El mes de noviembre de 2025 ha encendido alarmas críticas en la comunidad científica global ante los informes de un aumento acelerado en la acidificación de los océanos, consecuencia directa de la absorción de niveles récord de dióxido de carbono de la atmósfera. Este fenómeno está provocando el blanqueamiento masivo y el colapso de los arrecifes de coral en el Caribe, el Índico y la Gran Barrera de Australia, amenazando la biodiversidad marina y el sustento de millones de personas que dependen de la pesca y el turismo costero.
Los expertos advierten que la pérdida de estos ecosistemas vitales tiene un impacto en cadena sobre la seguridad alimentaria global y la protección de las costas frente a tormentas extremas, exigiendo una respuesta internacional inmediata para frenar las emisiones de gases de efecto invernadero y declarar zonas de reserva marina protegida de escala transcontinental. La acidificación altera el ciclo del calcio en los organismos marinos, afectando desde el plancton hasta los moluscos, lo que pone en riesgo la base de la pirámide alimentaria oceánica.

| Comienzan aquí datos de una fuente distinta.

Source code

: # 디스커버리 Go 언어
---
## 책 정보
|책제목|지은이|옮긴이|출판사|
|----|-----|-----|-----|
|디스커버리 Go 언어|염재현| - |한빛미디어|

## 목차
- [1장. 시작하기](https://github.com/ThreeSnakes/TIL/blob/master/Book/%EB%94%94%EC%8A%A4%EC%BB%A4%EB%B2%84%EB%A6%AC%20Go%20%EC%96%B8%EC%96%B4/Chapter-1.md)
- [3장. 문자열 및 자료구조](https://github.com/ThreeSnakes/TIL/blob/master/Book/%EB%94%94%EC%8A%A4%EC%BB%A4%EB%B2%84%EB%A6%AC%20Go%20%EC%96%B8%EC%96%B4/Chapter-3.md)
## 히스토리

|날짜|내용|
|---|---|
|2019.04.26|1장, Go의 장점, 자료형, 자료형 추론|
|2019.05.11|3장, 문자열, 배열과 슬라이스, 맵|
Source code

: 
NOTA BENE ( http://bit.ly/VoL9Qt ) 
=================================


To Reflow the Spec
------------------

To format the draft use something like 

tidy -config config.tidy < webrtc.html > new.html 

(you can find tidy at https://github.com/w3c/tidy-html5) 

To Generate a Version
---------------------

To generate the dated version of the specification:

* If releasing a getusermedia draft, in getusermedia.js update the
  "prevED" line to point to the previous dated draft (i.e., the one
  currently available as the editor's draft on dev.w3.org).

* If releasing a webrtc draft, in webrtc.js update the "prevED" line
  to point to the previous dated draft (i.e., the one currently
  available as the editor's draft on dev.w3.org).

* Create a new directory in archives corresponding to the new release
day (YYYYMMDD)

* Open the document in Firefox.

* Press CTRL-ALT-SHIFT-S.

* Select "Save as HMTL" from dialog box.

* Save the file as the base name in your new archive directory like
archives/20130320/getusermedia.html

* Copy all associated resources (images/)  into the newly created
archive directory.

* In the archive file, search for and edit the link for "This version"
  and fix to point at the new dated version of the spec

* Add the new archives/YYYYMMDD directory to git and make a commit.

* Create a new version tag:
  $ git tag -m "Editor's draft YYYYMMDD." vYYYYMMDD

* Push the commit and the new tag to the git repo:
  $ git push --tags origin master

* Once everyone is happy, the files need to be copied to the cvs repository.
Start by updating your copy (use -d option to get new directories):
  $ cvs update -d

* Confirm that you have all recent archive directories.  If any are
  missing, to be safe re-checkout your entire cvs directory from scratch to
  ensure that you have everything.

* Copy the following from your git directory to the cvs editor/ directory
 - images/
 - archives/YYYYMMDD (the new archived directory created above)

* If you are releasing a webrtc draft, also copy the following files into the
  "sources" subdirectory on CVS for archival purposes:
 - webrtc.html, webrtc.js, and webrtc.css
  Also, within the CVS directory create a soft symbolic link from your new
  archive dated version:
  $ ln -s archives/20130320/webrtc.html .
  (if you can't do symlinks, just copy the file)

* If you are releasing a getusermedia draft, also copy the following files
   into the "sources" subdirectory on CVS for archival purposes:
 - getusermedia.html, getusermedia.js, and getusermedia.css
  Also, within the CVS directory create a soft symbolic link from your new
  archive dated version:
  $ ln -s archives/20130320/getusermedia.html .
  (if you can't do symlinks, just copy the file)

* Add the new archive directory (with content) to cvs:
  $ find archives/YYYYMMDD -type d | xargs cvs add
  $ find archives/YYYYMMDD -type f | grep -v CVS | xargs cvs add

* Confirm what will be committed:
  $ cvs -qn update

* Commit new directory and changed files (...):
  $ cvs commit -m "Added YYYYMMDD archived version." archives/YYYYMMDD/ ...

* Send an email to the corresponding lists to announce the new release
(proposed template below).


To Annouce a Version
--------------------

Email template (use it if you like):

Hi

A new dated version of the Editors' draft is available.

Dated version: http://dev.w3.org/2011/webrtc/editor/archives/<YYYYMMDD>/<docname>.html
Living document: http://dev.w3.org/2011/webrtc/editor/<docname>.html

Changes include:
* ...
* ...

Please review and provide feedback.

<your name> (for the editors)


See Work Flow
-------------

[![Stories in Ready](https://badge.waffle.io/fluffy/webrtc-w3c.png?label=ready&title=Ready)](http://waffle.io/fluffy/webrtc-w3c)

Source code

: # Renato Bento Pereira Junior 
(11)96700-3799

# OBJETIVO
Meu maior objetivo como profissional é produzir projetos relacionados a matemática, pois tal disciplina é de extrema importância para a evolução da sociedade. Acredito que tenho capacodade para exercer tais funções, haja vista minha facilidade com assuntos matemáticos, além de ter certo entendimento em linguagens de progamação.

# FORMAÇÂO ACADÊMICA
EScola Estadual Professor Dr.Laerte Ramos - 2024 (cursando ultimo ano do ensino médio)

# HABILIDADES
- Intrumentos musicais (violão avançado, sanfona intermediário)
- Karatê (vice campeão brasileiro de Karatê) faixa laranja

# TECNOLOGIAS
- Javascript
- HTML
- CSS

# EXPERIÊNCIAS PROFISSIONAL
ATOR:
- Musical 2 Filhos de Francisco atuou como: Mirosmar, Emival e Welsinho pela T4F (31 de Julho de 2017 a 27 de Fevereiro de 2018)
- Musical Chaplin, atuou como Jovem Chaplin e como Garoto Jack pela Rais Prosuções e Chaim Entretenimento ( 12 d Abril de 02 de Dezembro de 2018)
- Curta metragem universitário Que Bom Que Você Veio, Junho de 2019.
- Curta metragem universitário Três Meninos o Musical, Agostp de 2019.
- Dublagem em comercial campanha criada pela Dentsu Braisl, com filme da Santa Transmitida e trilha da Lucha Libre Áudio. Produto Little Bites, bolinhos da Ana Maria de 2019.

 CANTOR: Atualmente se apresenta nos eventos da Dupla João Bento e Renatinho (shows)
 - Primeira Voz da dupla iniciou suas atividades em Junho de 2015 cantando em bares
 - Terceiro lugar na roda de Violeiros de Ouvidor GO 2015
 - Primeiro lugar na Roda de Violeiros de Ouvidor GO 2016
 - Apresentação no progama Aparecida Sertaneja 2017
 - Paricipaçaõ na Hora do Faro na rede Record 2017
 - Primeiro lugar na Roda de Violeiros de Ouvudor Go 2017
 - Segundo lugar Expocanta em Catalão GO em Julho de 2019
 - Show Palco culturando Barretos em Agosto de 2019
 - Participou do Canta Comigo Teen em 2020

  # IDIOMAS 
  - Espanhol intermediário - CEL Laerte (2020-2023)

Argentina, con su extenso litoral marítimo y sus ricas zonas de pesca en el Atlántico Sur, participa en las misiones internacionales de monitoreo químico del agua, buscando proteger sus recursos ictícolas de este cambio silencioso pero devastador. La ciencia argentina lidera estudios sobre el impacto de la temperatura en el ciclo reproductivo del calamar y la merluza, aportando datos fundamentales para el diseño de políticas de gestión pesquera sustentable ante la crisis climática actual.
El desafío para la próxima cumbre oceánica será lograr compromisos de reducción de contaminantes y plásticos que agravan la situación de los mares, buscando una regeneración de los suelos marinos para que actúen como sumideros de carbono eficientes. Noviembre de 2025 marca el punto en que la naturaleza exige una mirada integral sobre el agua del planeta, recordando que la salud de los océanos es la salud de la humanidad entera.
Las repercusiones en la industria alimenticia mundial ya se hacen sentir, con una caída en la productividad de las zonas de captura tradicionales y una mayor volatilidad en los precios de los productos del mar, marcando un noviembre de profunda preocupación ambiental y económica global.